What to produce: Write out every line below that contains "Project".

::::

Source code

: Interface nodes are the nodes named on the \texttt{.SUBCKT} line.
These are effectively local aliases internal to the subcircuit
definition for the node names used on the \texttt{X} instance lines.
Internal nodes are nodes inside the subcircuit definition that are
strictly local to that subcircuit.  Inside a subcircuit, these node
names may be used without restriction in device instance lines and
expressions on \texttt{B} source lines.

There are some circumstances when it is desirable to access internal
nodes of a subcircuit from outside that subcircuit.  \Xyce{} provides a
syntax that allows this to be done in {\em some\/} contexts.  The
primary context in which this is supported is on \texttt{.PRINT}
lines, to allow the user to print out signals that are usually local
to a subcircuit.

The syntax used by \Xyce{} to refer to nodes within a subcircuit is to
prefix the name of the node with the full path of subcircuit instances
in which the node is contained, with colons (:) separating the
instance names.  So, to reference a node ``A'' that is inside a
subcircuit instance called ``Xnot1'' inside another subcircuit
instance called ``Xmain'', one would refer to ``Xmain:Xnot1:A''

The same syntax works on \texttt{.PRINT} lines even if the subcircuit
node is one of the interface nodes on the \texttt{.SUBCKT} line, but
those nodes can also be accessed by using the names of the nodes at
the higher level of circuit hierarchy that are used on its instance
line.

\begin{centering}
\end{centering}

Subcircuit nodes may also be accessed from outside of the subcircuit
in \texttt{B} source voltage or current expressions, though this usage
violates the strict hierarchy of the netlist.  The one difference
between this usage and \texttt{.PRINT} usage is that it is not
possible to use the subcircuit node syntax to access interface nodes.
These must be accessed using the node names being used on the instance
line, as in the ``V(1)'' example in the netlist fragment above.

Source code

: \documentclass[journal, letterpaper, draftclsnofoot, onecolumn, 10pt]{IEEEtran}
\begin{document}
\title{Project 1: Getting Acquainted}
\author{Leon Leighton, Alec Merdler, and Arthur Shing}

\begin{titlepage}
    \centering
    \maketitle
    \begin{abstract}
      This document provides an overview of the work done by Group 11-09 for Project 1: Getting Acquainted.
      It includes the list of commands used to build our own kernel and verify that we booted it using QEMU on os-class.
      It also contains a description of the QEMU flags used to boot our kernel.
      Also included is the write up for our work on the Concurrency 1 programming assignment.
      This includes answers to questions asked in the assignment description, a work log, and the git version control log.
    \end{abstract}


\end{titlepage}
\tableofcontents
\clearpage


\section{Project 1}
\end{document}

::::

The completed task:
\title{Project 1: Getting Acquainted}
      This document provides an overview of the work done by Group 11-09 for Project 1: Getting Acquainted.
\section{Project 1}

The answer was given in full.